= Kelvin Okafor =

British hyper-realist artist

Kelvin Okafor (born 1 November 1985) is a British hyperrealist artist who specialises in pencil portraits.

== Early life and education ==

Okafor is of Nigerian descent. He grew up in Tottenham, London. He was educated at St Ignatius' College in Enfield, where at the age of 15 he began to hone his talent for drawing.

Okafor undertook a Foundation Art & Design course at City and Guilds Art School (2005–06), and went on to study at Middlesex University (2006–09), graduating with a BA degree in Fine Art. Awards he has won include the Catherine Petitgas Visitors Choice Prize, part of the National Open Art Competition.
In a recent email interaction with Sunn, Kelvin has said that he's not threatened by advancements of AI even though AI can create realistic art in seconds because spending long hours to complete a portrait is meditation to him.

== Career ==

Okafor can work with sculpture, glass, printmaking, painting and casting. He specialises in hyper-realistic portrait drawings of ordinary people and celebrities. His work is often mistaken for photographs due to their detail and likeness to reality.

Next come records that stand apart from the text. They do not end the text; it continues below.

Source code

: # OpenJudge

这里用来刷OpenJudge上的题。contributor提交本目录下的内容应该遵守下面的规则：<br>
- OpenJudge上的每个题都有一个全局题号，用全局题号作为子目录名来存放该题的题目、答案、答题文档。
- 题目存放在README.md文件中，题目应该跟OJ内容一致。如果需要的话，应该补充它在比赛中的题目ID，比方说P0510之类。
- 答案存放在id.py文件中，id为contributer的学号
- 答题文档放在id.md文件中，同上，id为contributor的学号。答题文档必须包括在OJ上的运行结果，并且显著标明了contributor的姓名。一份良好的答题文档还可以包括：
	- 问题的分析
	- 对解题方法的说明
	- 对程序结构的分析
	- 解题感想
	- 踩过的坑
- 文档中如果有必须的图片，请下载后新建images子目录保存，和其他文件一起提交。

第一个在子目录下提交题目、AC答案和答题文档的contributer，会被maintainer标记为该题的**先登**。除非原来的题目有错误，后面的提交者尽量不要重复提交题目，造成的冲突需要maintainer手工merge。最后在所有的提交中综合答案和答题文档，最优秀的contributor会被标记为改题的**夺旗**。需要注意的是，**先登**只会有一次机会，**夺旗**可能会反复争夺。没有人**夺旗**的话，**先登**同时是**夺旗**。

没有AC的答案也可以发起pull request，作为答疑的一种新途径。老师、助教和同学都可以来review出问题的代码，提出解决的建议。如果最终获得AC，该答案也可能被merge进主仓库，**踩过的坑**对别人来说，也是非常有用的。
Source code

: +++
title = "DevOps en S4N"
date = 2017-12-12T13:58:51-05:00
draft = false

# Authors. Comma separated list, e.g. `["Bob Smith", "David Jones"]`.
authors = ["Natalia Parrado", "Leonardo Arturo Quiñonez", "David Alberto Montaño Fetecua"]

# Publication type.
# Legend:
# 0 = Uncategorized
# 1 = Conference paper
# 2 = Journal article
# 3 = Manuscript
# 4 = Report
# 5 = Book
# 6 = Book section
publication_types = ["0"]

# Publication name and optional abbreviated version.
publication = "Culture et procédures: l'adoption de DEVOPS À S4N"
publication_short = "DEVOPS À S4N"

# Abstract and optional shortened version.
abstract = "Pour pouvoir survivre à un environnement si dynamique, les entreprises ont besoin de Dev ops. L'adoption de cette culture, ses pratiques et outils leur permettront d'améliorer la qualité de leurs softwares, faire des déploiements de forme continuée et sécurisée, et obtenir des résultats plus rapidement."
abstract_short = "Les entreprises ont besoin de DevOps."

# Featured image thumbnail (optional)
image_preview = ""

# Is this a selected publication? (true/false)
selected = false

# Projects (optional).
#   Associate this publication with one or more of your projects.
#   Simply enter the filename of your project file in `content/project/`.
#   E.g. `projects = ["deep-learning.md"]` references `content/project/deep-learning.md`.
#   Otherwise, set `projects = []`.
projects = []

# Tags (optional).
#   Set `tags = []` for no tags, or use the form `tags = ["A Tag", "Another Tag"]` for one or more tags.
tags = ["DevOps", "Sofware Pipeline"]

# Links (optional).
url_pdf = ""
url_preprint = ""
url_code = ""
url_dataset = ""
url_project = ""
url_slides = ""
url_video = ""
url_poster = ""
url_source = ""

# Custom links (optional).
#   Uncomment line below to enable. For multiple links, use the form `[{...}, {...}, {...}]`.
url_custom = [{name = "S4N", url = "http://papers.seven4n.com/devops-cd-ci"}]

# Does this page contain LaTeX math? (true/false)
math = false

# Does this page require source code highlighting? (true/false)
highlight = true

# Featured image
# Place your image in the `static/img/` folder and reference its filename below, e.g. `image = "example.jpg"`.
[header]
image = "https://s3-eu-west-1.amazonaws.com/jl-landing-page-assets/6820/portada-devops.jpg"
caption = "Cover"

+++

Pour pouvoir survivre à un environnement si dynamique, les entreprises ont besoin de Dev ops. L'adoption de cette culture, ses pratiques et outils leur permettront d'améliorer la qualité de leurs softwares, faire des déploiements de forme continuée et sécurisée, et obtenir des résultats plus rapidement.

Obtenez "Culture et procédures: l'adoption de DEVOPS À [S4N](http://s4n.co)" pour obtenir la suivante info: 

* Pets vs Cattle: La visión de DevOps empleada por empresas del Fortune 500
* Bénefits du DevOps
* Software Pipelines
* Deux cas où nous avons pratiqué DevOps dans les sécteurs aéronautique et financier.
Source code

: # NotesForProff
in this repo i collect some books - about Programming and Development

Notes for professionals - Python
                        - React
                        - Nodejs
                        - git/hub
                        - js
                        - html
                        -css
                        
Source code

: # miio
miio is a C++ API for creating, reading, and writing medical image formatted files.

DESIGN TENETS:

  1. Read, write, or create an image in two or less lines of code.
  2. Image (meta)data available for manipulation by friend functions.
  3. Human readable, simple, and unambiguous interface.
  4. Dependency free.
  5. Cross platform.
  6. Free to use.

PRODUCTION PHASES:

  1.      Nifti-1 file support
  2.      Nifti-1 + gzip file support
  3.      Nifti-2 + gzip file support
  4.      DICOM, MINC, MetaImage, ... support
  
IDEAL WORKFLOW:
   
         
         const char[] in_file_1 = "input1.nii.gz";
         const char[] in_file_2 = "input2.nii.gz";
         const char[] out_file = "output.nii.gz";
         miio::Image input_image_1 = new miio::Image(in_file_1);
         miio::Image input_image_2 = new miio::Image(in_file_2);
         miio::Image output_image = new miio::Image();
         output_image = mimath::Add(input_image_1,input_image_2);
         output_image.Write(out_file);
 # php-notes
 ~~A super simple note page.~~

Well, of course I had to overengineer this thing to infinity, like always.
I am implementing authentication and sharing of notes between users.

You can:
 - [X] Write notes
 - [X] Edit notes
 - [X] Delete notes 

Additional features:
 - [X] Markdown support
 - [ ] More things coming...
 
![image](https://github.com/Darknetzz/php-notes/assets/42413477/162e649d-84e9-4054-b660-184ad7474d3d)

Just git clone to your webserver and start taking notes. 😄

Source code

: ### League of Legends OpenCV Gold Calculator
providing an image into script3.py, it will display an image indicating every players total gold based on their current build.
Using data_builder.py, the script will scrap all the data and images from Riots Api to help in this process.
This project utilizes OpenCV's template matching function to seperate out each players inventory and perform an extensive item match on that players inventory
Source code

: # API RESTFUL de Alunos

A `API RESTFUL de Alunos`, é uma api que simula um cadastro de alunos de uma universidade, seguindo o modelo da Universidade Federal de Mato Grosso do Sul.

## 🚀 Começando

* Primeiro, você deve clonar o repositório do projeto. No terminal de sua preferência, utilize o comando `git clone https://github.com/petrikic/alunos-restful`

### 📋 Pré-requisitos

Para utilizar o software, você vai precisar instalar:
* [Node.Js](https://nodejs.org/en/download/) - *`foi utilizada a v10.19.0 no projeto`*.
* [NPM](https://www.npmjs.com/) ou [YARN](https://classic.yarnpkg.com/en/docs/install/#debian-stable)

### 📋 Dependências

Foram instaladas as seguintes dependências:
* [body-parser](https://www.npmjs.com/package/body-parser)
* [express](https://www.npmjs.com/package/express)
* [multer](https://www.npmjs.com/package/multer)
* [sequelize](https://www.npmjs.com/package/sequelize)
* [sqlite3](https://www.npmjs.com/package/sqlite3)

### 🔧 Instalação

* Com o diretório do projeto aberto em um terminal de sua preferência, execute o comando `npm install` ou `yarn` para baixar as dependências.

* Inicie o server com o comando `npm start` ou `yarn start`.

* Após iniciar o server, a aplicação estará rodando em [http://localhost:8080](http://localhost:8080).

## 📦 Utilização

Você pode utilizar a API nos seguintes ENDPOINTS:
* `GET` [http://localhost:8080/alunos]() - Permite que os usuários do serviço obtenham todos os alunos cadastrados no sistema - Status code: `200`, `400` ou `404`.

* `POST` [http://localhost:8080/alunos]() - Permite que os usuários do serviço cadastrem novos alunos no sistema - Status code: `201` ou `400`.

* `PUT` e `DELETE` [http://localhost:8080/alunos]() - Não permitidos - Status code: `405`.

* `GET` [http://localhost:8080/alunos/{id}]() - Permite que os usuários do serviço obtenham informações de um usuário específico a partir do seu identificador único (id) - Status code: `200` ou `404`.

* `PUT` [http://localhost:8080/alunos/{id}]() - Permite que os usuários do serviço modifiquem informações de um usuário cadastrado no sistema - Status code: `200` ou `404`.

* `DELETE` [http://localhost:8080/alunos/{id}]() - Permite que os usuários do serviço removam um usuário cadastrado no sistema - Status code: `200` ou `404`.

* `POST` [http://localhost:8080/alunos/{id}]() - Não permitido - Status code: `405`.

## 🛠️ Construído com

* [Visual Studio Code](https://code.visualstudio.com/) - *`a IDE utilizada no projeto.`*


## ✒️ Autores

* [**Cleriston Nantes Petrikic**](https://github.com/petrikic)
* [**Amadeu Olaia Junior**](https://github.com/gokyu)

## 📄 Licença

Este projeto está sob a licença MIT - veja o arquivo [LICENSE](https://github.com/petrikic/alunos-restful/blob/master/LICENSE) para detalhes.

The style in which Okafor creates his portraits is known as Hyperrealism. Art Critic, Estelle Lovatt describes his work as 'Emotional Realism'. She mentions how the work of Okafor goes beyond being just 'Photorealist' drawings, and instead coins the term Emotional Realism to describe the affective nature of his artwork.

Okafor's celebrity work has included a portrait of musician John Lennon, which was an integral part of his 2019 Exhibition Retrospective, with work from a 10-year period. With Okafor's 2020 portrait of musician Prince, the original reference photo he used for the piece was transformed by his choice to open Prince's eyes in the portrait, something he had never done before. In late 2020, Okafor featured on Sky's Portrait Artist of the Year where his muse in the competition, Fred Sirieix, selected Okafor's work to keep. He was the featured artist in an episode of the first series of the BBC TV series Extraordinary Portraits, where he drew a portrait of burns survivor Catrin Pugh.

== Solo exhibitions ==

- Portraits, 49 Albemarle Street, London, May 2014
- Interludes, 49 Albemarle Street, London, September–October 2016
- Retrospective, Mall Galleries, London, September 2019
- Kelvin Okafor x W1 Curates, on the shop-front of Flannels store, Oxford Street, London, July 2020, in association with W1 Curates. Included portraits of black people such as Nelson Mandela, Obama, Mike Tyson and Beyonce. Okafor exhibited again with W1 Curates in February 2021, this time dedicated to his portrait of Skepta.